Welcome aboard: James Lashly returns for his second and final appearance as Primmin. The lead Wadi is played by Joel Brooks, a veteran character actor whose resumé is far too extensive to list here, but I will make note of my personal favorite role of his, a ridiculously over-the-top Italian soldier Ignazio De Simone in the M*A*S*H episode “Cementing Relationships.”

Trivial matters: Terry Farrell’s shooting schedule for this episode prevented her appearing on the TNG episode “Birthright Part I,” so her role in that script was rewritten for Bashir, since Siddig el Fadil’s schedule could accommodate it thanks to Bashir’s vanishing during game play.

Earlier drafts of the script had the game be much more complex—including one version where they were sent to a village very much like the one seen in The Prisoner. In fact, the “Checkmate” episode of that series was an influence on the story.

We don’t ever see the Wadi again onscreen, but they’re fleshed out in Last Unicorn’s Core Games Book for DS9, and several Wadi appear in the novel Rising Son by S.D. Perry, most notably Facity Sleedow, the first officer of the pirate ship Even Odds.

Primmin also is never again referenced onscreen, though he does also appear in the DS9 novel The Big Game by “Sandy Schofield” (a pseudonym for Dean Wesley Smith & Kristine Kathryn Rusch).
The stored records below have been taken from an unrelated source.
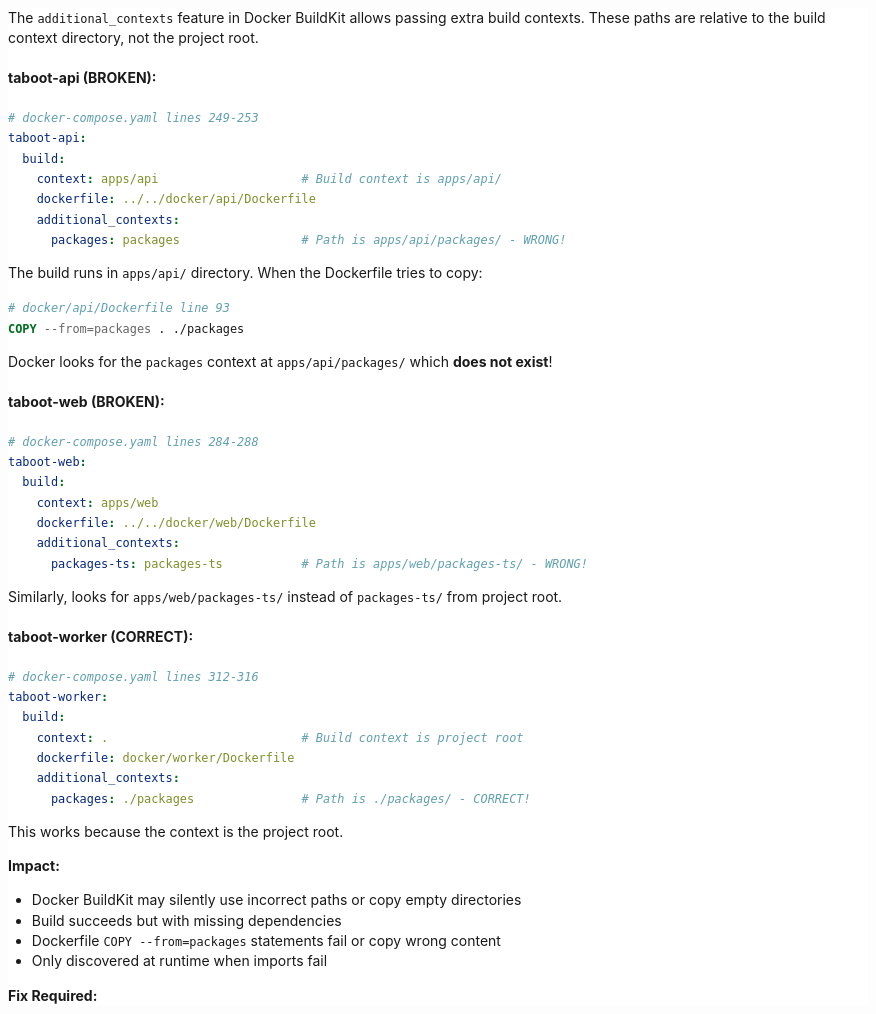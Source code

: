 The `additional_contexts` feature in Docker BuildKit allows passing extra build contexts. These paths are relative to the build context directory, not the project root.

#### taboot-api (BROKEN):
```yaml
# docker-compose.yaml lines 249-253
taboot-api:
  build:
    context: apps/api                    # Build context is apps/api/
    dockerfile: ../../docker/api/Dockerfile
    additional_contexts:
      packages: packages                 # Path is apps/api/packages/ - WRONG!
```

The build runs in `apps/api/` directory. When the Dockerfile tries to copy:
```dockerfile
# docker/api/Dockerfile line 93
COPY --from=packages . ./packages
```

Docker looks for the `packages` context at `apps/api/packages/` which **does not exist**!

#### taboot-web (BROKEN):
```yaml
# docker-compose.yaml lines 284-288
taboot-web:
  build:
    context: apps/web
    dockerfile: ../../docker/web/Dockerfile
    additional_contexts:
      packages-ts: packages-ts           # Path is apps/web/packages-ts/ - WRONG!
```

Similarly, looks for `apps/web/packages-ts/` instead of `packages-ts/` from project root.

#### taboot-worker (CORRECT):
```yaml
# docker-compose.yaml lines 312-316
taboot-worker:
  build:
    context: .                           # Build context is project root
    dockerfile: docker/worker/Dockerfile
    additional_contexts:
      packages: ./packages               # Path is ./packages/ - CORRECT!
```

This works because the context is the project root.

**Impact:**
- Docker BuildKit may silently use incorrect paths or copy empty directories
- Build succeeds but with missing dependencies
- Dockerfile `COPY --from=packages` statements fail or copy wrong content
- Only discovered at runtime when imports fail

**Fix Required:**
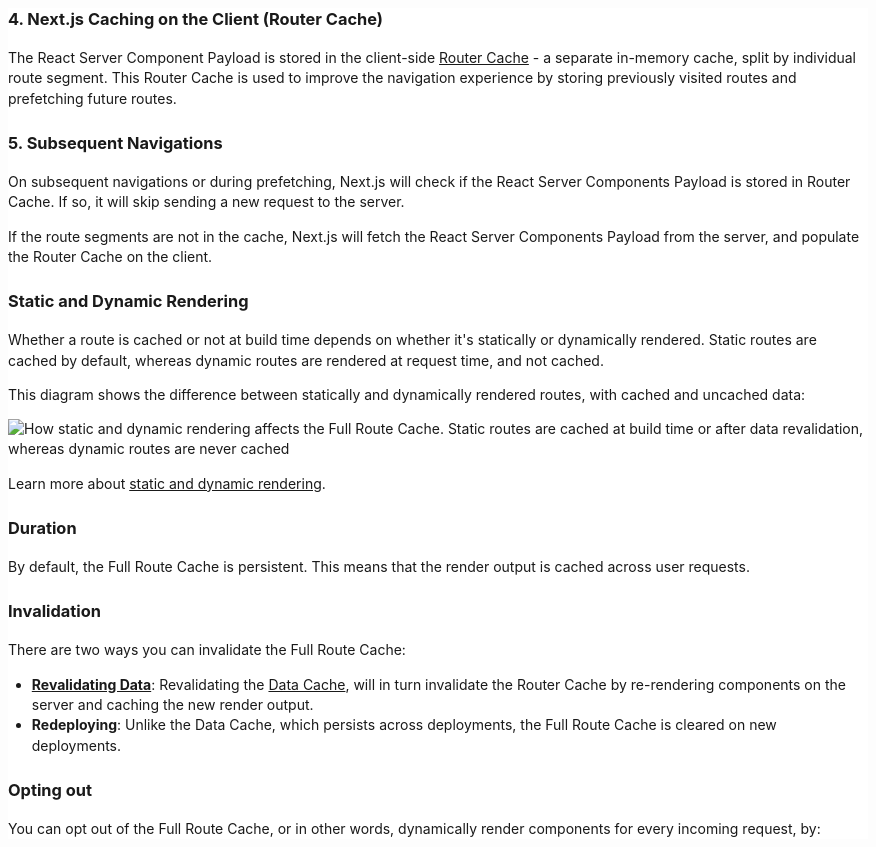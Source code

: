 ### 4. Next.js Caching on the Client (Router Cache)

The React Server Component Payload is stored in the client-side [Router Cache](#router-cache) - a separate in-memory cache, split by individual route segment. This Router Cache is used to improve the navigation experience by storing previously visited routes and prefetching future routes.

### 5. Subsequent Navigations

On subsequent navigations or during prefetching, Next.js will check if the React Server Components Payload is stored in Router Cache. If so, it will skip sending a new request to the server.

If the route segments are not in the cache, Next.js will fetch the React Server Components Payload from the server, and populate the Router Cache on the client.

### Static and Dynamic Rendering

Whether a route is cached or not at build time depends on whether it's statically or dynamically rendered. Static routes are cached by default, whereas dynamic routes are rendered at request time, and not cached.

This diagram shows the difference between statically and dynamically rendered routes, with cached and uncached data:

<Image
  alt="How static and dynamic rendering affects the Full Route Cache. Static routes are cached at build time or after data revalidation, whereas dynamic routes are never cached"
  srcLight="/docs/light/static-and-dynamic-routes.png"
  srcDark="/docs/dark/static-and-dynamic-routes.png"
  width="1600"
  height="1314"
/>

Learn more about [static and dynamic rendering](/guide/rendering/server-components#server-rendering-strategies).

### Duration

By default, the Full Route Cache is persistent. This means that the render output is cached across user requests.

### Invalidation

There are two ways you can invalidate the Full Route Cache:

- **[Revalidating Data](/guide/building-your-application/caching#revalidating)**: Revalidating the [Data Cache](#data-cache), will in turn invalidate the Router Cache by re-rendering components on the server and caching the new render output.
- **Redeploying**: Unlike the Data Cache, which persists across deployments, the Full Route Cache is cleared on new deployments.

### Opting out

You can opt out of the Full Route Cache, or in other words, dynamically render components for every incoming request, by:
Walk with the Prophets: “Allamaraine!” For an episode that is generally the go-to example of why the first season of DS9 sucked, it’s actually not that bad.

Star Trek: Deep Space Nine Rewatch on Tor.com: Move Along Home

Okay, it’s not good, exactly, but the vitriol many throw at this episode is often on the same level as that reserved for the likes of “Spock’s Brain” and “Sub Rosa,” and it’s nowhere near that bad.
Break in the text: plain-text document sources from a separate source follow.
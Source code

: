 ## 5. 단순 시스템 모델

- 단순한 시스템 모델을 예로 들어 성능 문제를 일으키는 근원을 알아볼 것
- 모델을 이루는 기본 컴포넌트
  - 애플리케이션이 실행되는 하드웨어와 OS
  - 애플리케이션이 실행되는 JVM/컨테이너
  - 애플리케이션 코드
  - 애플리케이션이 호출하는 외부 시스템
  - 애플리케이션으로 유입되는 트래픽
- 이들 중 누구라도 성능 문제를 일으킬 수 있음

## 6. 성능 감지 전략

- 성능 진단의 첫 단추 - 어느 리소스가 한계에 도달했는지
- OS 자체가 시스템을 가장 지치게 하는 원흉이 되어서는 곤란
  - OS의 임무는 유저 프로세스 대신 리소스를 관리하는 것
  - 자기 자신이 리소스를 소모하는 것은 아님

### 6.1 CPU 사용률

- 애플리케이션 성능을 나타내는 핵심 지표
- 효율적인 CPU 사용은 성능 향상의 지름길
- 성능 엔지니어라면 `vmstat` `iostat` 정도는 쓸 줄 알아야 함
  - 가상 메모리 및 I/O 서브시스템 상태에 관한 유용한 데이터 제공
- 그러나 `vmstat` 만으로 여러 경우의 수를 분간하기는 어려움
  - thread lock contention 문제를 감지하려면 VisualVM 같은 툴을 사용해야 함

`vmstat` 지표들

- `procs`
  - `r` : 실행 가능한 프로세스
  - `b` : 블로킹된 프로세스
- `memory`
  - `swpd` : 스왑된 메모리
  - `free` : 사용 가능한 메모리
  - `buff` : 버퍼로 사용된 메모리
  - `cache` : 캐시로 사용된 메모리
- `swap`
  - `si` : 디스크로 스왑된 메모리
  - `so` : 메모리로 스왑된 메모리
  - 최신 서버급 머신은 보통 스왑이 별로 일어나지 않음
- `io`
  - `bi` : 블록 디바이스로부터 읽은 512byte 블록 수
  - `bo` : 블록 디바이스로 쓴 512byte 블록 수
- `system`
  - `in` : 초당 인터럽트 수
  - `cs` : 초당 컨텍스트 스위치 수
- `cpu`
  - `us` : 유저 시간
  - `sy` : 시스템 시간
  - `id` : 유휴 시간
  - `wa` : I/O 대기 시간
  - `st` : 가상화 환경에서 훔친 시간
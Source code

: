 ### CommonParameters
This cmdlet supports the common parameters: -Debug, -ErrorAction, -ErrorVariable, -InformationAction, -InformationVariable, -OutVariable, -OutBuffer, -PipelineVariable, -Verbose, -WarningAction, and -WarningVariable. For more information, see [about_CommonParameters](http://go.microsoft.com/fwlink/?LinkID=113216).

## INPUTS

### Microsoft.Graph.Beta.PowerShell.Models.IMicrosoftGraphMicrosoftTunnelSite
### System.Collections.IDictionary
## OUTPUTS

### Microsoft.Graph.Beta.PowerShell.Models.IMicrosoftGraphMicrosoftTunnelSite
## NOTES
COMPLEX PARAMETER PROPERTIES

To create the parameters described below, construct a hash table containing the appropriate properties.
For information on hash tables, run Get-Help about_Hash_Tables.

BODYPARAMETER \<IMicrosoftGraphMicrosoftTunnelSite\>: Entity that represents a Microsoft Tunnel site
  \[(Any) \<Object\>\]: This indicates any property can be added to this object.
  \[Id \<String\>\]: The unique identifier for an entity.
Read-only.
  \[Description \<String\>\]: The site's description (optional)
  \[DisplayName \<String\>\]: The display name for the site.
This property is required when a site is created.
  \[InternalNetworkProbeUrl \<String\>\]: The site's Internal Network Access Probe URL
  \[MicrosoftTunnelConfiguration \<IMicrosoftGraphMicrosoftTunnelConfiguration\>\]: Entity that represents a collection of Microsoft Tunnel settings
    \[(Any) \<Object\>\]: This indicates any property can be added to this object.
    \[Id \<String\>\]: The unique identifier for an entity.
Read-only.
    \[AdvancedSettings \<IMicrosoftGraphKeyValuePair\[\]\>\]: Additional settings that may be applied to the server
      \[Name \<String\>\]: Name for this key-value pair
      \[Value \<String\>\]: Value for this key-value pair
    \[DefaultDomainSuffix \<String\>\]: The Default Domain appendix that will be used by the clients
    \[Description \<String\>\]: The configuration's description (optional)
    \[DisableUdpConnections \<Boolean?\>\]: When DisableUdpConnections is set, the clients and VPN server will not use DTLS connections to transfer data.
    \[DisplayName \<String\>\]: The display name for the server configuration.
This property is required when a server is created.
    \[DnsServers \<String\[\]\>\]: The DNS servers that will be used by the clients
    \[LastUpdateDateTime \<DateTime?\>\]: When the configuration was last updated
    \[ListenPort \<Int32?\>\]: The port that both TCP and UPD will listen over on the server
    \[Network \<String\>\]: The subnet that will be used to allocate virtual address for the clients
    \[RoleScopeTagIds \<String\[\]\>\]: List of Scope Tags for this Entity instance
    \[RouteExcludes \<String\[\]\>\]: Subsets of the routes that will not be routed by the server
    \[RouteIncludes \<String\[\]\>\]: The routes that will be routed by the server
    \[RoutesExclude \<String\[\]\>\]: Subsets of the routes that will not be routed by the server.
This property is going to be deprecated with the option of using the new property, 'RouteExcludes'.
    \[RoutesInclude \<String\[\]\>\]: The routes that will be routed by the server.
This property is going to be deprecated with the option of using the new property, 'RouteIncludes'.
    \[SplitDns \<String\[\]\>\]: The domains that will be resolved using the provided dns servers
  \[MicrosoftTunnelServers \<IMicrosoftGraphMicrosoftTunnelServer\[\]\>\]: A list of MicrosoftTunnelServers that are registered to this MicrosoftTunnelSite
First of all, Joel Brooks does an excellent job as Falow. He’s always been a master of facial expressions, and they serve him well here. Secondly, watching Avery Brooks, Nana Visitor, Terry Farrell, and Siddig el Fadil recite the “Allamaraine” chant while hopscotching and doing the silly gestures is worth the price of admission all by itself. Brooks in particular is hilarious, probably due to the deep manliness of his voice contrasting so absurdly with the kids’ rhyme.
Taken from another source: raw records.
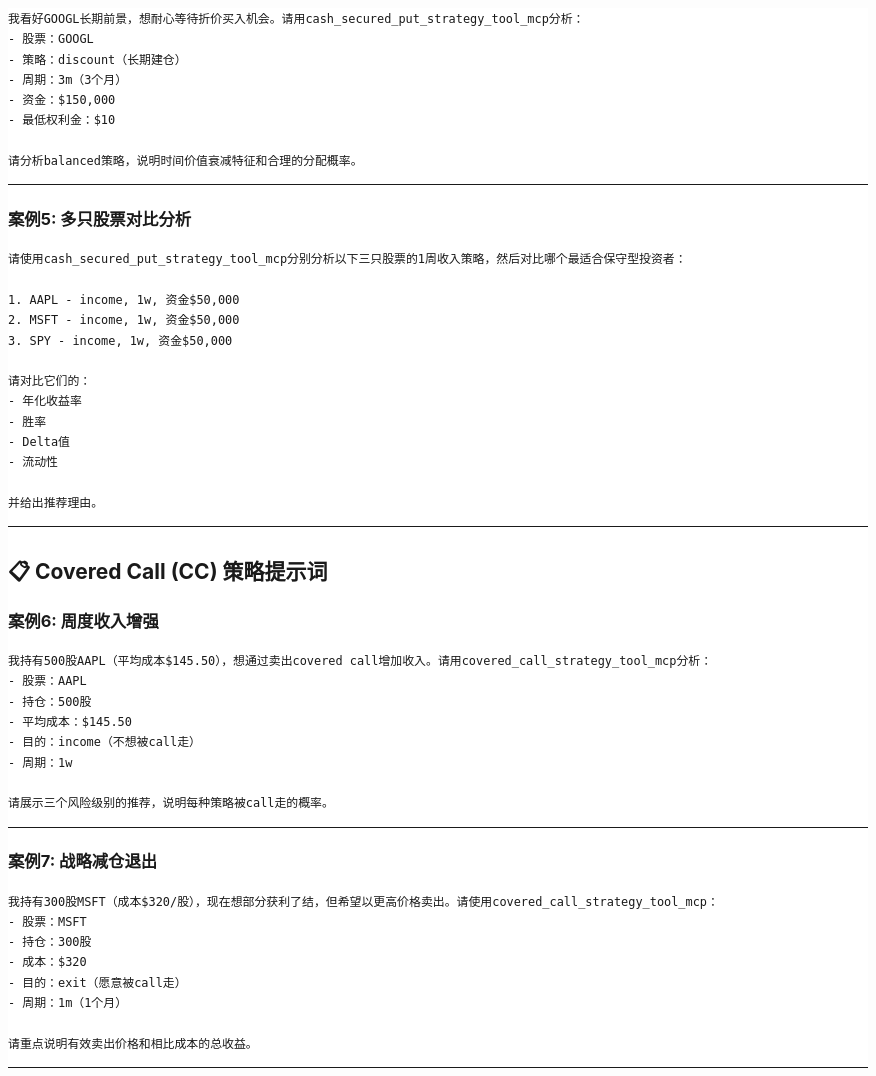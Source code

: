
 ```
我看好GOOGL长期前景，想耐心等待折价买入机会。请用cash_secured_put_strategy_tool_mcp分析：
- 股票：GOOGL
- 策略：discount（长期建仓）
- 周期：3m（3个月）
- 资金：$150,000
- 最低权利金：$10

请分析balanced策略，说明时间价值衰减特征和合理的分配概率。
```

---

### 案例5: 多只股票对比分析

```
请使用cash_secured_put_strategy_tool_mcp分别分析以下三只股票的1周收入策略，然后对比哪个最适合保守型投资者：

1. AAPL - income, 1w, 资金$50,000
2. MSFT - income, 1w, 资金$50,000
3. SPY - income, 1w, 资金$50,000

请对比它们的：
- 年化收益率
- 胜率
- Delta值
- 流动性

并给出推荐理由。
```

---

## 📋 Covered Call (CC) 策略提示词

### 案例6: 周度收入增强

```
我持有500股AAPL（平均成本$145.50），想通过卖出covered call增加收入。请用covered_call_strategy_tool_mcp分析：
- 股票：AAPL
- 持仓：500股
- 平均成本：$145.50
- 目的：income（不想被call走）
- 周期：1w

请展示三个风险级别的推荐，说明每种策略被call走的概率。
```

---

### 案例7: 战略减仓退出

```
我持有300股MSFT（成本$320/股），现在想部分获利了结，但希望以更高价格卖出。请使用covered_call_strategy_tool_mcp：
- 股票：MSFT
- 持仓：300股
- 成本：$320
- 目的：exit（愿意被call走）
- 周期：1m（1个月）

请重点说明有效卖出价格和相比成本的总收益。
```

---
Finally, the script does a nice job of subverting expected outcomes, starting with Sisko’s spit-and-polish first contact turning into a dabo party at Quark’s. I particularly love the fact that everyone—from Quark and Odo through to the four unwitting players to, honestly, the viewers—just assumes that anything bad that happens to the four officers in the game will have consequences in the real world. We’ve become conditioned to expect that in our science fiction TV shows and movies: if real people are used in a scenario like this, there will be consequences.

But it is just a game. Falow’s declaration at the end that it’s only a game is in some ways a cheat—but only because of the audience’s expectation. There’s never any point where Falow even hints that the four officers are in any real danger, it’s just inferred by Quark and Odo and the others.

Having said all that—and having defended this episode probably more than it deserves—it’s still kinda dumb. It’s unclear what Quark as the player actually does after rolling the dice, nor how the actions of the players in the game translates to the outside world, especially since they’re just pieces sitting there. And there’s an overall sense of no consequence to the whole thing—which is sort of part of the point, but the script never really gets into the cultural differences, using “it’s only a game” as a punchline rather than a starting point for an interesting first contact.

So not as bad as everyone says it is, but by no means good, either….

 

Warp factor rating: 4


Keith R.A. DeCandido is a guest at Balticon 47 this weekend in Hunt Valley, Maryland, just north of Baltimore. Sunday night at 7pm will be the official launch of his short story collection Tales from Dragon Precinct at Frankie & Vinnie’s (along with several other new titles from Dark Quest Books). Here’s the rest of Keith’s schedule for the weekend.

About the Author

Keith R.A. DeCandido

Author

Keith R.A. DeCandido has been writing about popular culture for this site since 2011, primarily but not exclusively writing about Star Trek and screen adaptations of superhero comics. He is also the author of more than 60 novels, more than 100 short stories, and around 50 comic books, both in a variety of licensed universes from Alien to Zorro, as well as in worlds of his own creation. Read his blog, follow him on Facebook, The Site Formerly Known As Twitter, Instagram, Threads, and Blue Sky, and follow him on YouTube and Patreon.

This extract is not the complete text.